- **Task to carry out**: Filter these entries down to lines holding "strong".

**** Data provided

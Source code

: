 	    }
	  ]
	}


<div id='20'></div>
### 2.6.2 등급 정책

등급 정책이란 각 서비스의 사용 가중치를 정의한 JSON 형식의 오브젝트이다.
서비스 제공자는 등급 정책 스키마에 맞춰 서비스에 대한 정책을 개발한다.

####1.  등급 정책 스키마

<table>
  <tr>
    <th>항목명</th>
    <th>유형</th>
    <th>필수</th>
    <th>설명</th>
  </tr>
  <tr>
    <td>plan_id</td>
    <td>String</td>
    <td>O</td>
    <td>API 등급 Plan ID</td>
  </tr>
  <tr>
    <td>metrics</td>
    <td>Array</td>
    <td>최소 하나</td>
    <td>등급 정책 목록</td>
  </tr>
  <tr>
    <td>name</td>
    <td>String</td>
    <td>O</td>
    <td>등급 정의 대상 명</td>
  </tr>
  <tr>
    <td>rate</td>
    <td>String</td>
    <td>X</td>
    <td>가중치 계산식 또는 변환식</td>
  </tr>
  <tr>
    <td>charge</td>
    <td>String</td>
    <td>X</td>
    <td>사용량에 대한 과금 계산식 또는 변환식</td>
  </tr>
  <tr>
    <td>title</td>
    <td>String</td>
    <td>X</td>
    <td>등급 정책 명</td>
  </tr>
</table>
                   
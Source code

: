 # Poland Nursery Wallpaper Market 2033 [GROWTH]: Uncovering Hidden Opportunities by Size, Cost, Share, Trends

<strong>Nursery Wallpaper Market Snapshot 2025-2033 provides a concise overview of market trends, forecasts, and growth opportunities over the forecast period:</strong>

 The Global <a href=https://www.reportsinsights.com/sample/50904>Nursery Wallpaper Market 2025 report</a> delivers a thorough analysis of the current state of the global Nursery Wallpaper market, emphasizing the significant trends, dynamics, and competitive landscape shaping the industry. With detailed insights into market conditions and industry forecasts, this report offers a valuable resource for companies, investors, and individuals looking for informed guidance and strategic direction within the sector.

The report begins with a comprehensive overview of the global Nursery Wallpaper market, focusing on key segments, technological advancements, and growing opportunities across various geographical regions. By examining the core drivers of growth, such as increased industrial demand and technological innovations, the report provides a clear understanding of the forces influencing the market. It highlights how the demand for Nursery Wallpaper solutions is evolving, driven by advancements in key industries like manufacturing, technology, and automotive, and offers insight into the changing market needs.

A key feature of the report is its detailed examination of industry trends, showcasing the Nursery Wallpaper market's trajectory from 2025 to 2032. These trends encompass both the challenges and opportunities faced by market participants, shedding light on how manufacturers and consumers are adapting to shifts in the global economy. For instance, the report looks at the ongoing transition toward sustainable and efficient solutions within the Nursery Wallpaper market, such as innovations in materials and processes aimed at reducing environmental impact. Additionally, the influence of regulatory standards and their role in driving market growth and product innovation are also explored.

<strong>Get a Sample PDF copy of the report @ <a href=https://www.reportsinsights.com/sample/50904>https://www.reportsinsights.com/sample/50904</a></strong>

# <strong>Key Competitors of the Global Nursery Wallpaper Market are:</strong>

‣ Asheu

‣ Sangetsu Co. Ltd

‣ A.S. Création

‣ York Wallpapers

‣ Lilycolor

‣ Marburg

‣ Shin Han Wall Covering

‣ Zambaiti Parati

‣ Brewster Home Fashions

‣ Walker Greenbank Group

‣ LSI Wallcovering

********

- **Response to this exercise**:
<strong>Nursery Wallpaper Market Snapshot 2025-2033 provides a concise overview of market trends, forecasts, and growth opportunities over the forecast period:</strong>
<strong>Get a Sample PDF copy of the report @ <a href=https://www.reportsinsights.com/sample/50904>https://www.reportsinsights.com/sample/50904</a></strong>
# <strong>Key Competitors of the Global Nursery Wallpaper Market are:</strong>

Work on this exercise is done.